Таким образом, само время настоятельно требовало появления в еврейской среде духовного лидера, который соответствовал бы его требованиям; сумел бы найти ответы на те вызовы, которое бросало еврейскому народу настоящее и, одновременно, заложили бы базу под сохранение иудаизма в будущем – вопреки всем тем духовным ветрам, которые уже повеяли над миром, но которым еще только предстояло превратиться в разрушающие все, что связано с религией и духовностью, ураганы.
* * *
Но в первой половине XVIII столетия эти новые ветры еще не успели дойти до срединной части Восточной Европы – того пространства, на котором сегодня расположены современные Польша, Украина и Белоруссия. Хотя и нельзя сказать, что эти места пребывали в глубокой спячке. Скорее, наоборот: это время стало продолжением начавшегося еще в середине XVII века процесса распада польско-литовской республики Речь Посполита, который и завершился первым ее разделом в 1772 году.
И хотя полякам тоже крепко досталось за предшествовавшие этому разделу полтора столетия, главными его жертвами стали, безусловно, евреи, и на то было сразу несколько причин.

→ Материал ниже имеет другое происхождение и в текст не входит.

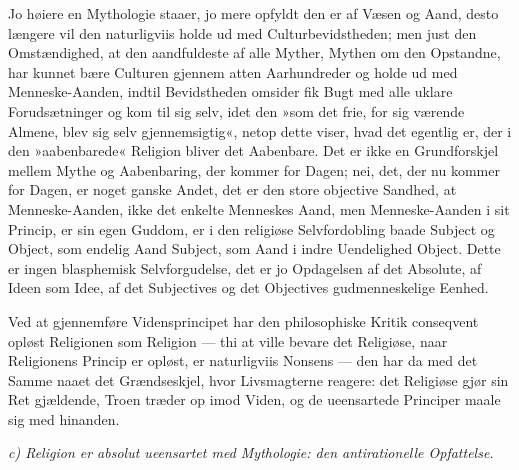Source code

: \documentclass[12pt,a4paper]{article}
\begin{document}
Jo høiere en Mythologie staaer, jo mere opfyldt den er af Væsen
og Aand, desto længere vil den naturligviis holde ud med
Culturbevidstheden; men just den Omstændighed, at den
aandfuldeste af alle Myther, Mythen om den Opstandne, har kunnet
bære Culturen gjennem atten Aarhundreder og holde ud med
Menneske-Aanden, indtil Bevidstheden omsider fik Bugt med alle
uklare Forudsætninger og kom til sig selv, idet den »som det
frie, for sig værende Almene, blev sig selv gjennemsigtig«,
netop dette viser, hvad det egentlig er, der i den
»aabenbarede« Religion bliver det Aabenbare. Det er ikke en
Grundforskjel mellem Mythe og Aabenbaring, der kommer for
Dagen; nei, det, der nu kommer for Dagen, er noget ganske Andet,
det er den store objective Sandhed, at Menneske-Aanden, ikke det
enkelte Menneskes Aand, men Menneske-Aanden i sit Princip, er
sin egen Guddom, er i den religiøse Selvfordobling baade Subject
og Object, som endelig Aand Subject, som Aand i indre
Uendelighed Object. Dette er ingen blasphemisk Selvforgudelse,
det er jo Opdagelsen af det Absolute, af Ideen som Idee, af det
Subjectives og det Objectives gudmenneskelige Eenhed.

Ved at gjennemføre Vidensprincipet har den philosophiske Kritik
conseqvent opløst Religionen som Religion --- thi at ville
bevare det Religiøse, naar Religionens Princip er opløst, er
naturligviis Nonsens --- den har da med det Samme naaet det
Grændseskjel, hvor Livsmagterne reagere: det Religiøse gjør sin
Ret gjældende, Troen træder op imod Viden, og de ueensartede
Principer maale sig med hinanden.

\medskip

\noindent\textit{c) Religion er absolut ueensartet med Mythologie: den antirationelle Opfattelse.}

\medskip
\end{document}
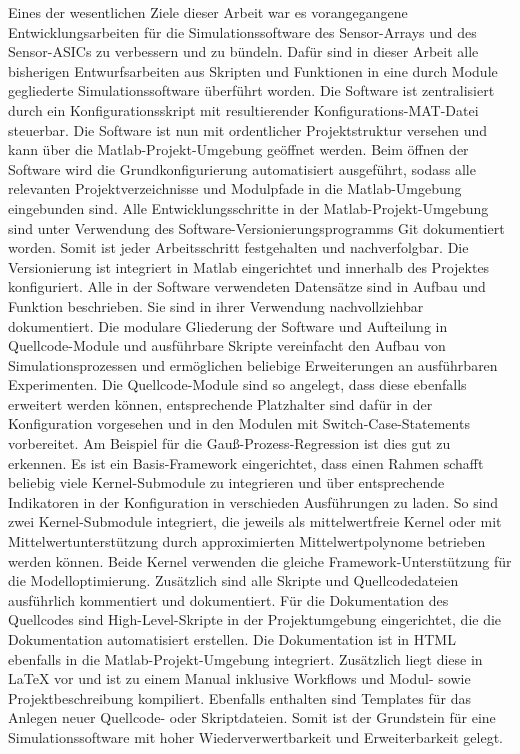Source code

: Eines der wesentlichen Ziele dieser Arbeit war es vorangegangene Entwicklungsarbeiten für die Simulationssoftware des Sensor-Arrays und des Sensor-ASICs zu verbessern und zu bündeln. Dafür sind in dieser Arbeit alle bisherigen Entwurfsarbeiten aus Skripten und Funktionen in eine durch Module gegliederte Simulationssoftware überführt worden. Die Software ist zentralisiert durch ein Konfigurationsskript mit resultierender Konfigurations-MAT-Datei steuerbar. Die Software ist nun mit ordentlicher Projektstruktur versehen und kann über die Matlab-Projekt-Umgebung geöffnet werden. Beim öffnen der Software wird die Grundkonfigurierung automatisiert ausgeführt, sodass alle relevanten Projektverzeichnisse und Modulpfade in die Matlab-Umgebung eingebunden sind. Alle Entwicklungsschritte in der Matlab-Projekt-Umgebung sind unter Verwendung des Software-Versionierungsprogramms Git dokumentiert worden. Somit ist jeder Arbeitsschritt festgehalten und nachverfolgbar. Die Versionierung ist integriert in Matlab eingerichtet und innerhalb des Projektes konfiguriert. Alle in der Software verwendeten Datensätze sind in Aufbau und Funktion beschrieben. Sie sind in ihrer Verwendung nachvollziehbar dokumentiert. Die modulare Gliederung der Software und Aufteilung in Quellcode-Module und ausführbare Skripte vereinfacht den Aufbau von Simulationsprozessen und ermöglichen beliebige Erweiterungen an ausführbaren Experimenten. Die Quellcode-Module sind so angelegt, dass diese ebenfalls erweitert werden können, entsprechende Platzhalter sind dafür in der Konfiguration vorgesehen und in den Modulen mit Switch-Case-Statements vorbereitet. Am Beispiel für die Gauß-Prozess-Regression ist dies gut zu erkennen. Es ist ein Basis-Framework eingerichtet, dass einen Rahmen schafft beliebig viele Kernel-Submodule zu integrieren und über entsprechende Indikatoren in der Konfiguration in verschieden Ausführungen zu laden. So sind zwei Kernel-Submodule integriert, die jeweils als mittelwertfreie Kernel oder mit Mittelwertunterstützung durch approximierten Mittelwertpolynome betrieben werden können. Beide Kernel verwenden die gleiche Framework-Unterstützung für die Modelloptimierung. Zusätzlich sind alle Skripte und Quellcodedateien ausführlich kommentiert und dokumentiert. Für die Dokumentation des Quellcodes sind High-Level-Skripte in der Projektumgebung eingerichtet, die die Dokumentation automatisiert erstellen. Die Dokumentation ist in HTML ebenfalls in die Matlab-Projekt-Umgebung integriert. Zusätzlich liegt diese in LaTeX vor und ist zu einem Manual inklusive Workflows und Modul- sowie Projektbeschreibung kompiliert. Ebenfalls enthalten sind Templates für das Anlegen neuer Quellcode- oder Skriptdateien. Somit ist der Grundstein für eine Simulationssoftware mit hoher Wiederverwertbarkeit und Erweiterbarkeit gelegt.
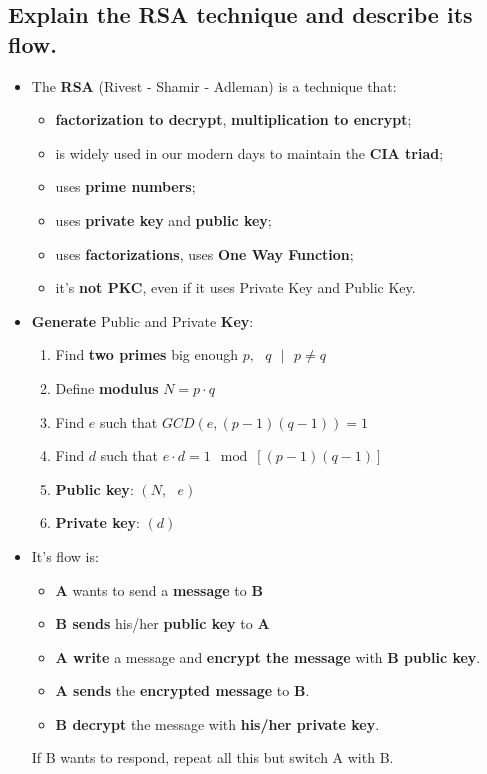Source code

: \documentclass[9pt, letterpaper]{article}
\begin{document}
\newpage

\subsection{Explain the RSA technique and describe its flow.}
\begin{itemize}
	\item The \textbf{RSA} (Rivest - Shamir - Adleman) is a technique that:
	      \begin{itemize}
		      \item \textbf{factorization to decrypt}, \textbf{multiplication to encrypt};
		      \item is widely used in our modern days to maintain the \textbf{CIA triad};
		      \item uses \textbf{prime numbers};
		      \item uses \textbf{private key} and \textbf{public key};
		      \item uses \textbf{factorizations}, uses \textbf{One Way Function};
		      \item it's \textbf{not PKC}, even if it uses Private Key and Public Key.
	      \end{itemize}
	\item \textbf{Generate} Public and Private \textbf{Key}:
	      \begin{enumerate}
		      \item Find \textbf{two primes} big enough $p,\mbox{ }q \mbox{ }|\mbox{ } p\ne q$
		      \item Define \textbf{modulus} $N= p \cdot q$
		      \item Find $e$ such that $GCD(e, (p-1)(q-1)) = 1$
		      \item Find $d$ such that $e \cdot d = 1 \mod [(p-1)(q-1)]$
		      \item \textbf{Public key}: $(N,\mbox{ }e)$
		      \item \textbf{Private key}: $(d)$
	      \end{enumerate}
	\item It's flow is:
	      \begin{itemize}
		      \item \textbf{A} wants to send a \textbf{message} to \textbf{B}
		      \item \textbf{B sends} his/her \textbf{public key} to \textbf{A}
		      \item \textbf{A write} a message and \textbf{encrypt the message} with \textbf{B public key}.
		      \item \textbf{A sends} the \textbf{encrypted message} to \textbf{B}.
		      \item \textbf{B decrypt} the message with \textbf{his/her private key}.
	      \end{itemize}
	      If B wants to respond, repeat all this but switch A with B.
\end{itemize}
\end{document}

Вот как оценивает события 1640-х годов в Польше Пол Джонсон41 в своей «Популярной истории евреев»:
«В 1648—1649 гг. на евреев юго-восточной Польши и Украины обрушилась катастрофа. Это событие, как мы увидим, имело по ряду причин огромное значение для истории евреев; непосредственным же его результатом, явилось то, что оно напомнило евреям, где бы они ни находились, о хрупкости их положения и яростной мощи тех сил, которые могут без предупреждения нанести по ним удар. Тридцатилетняя война оказалась огромным бременем для экспортных продовольственных ресурсов Польши. Именно благодаря своим польским связям евреям удавалось обеспечить различные армии продуктами питания. Больше всех от этих поставок выиграли польские помещики, больше всех потеряли польские и украинские крестьяне, которые наблюдали, как все большая доля их урожаев с выгодой продается прожорливым войскам. В условиях арендной системы, когда польские шляхтичи сдавали внаем евреям не только землю, но и находящиеся на ней сооружения (мельницы, пивоварни, винокурни, постоялые дворы), а также право сбора пошлин и получали за это гарантированную плату, евреи процветали и их количество быстро росло. Однако система эта была внутренне неустойчива и несправедлива. Помещики, которые зачастую вели расточительный образ жизни вдали от своих поместий, оказывали постоянное давление на евреев, поднимая арендную плату всякий раз, как договор возобновлялся; евреи же, в свою очередь, оказывали давление на крестьян.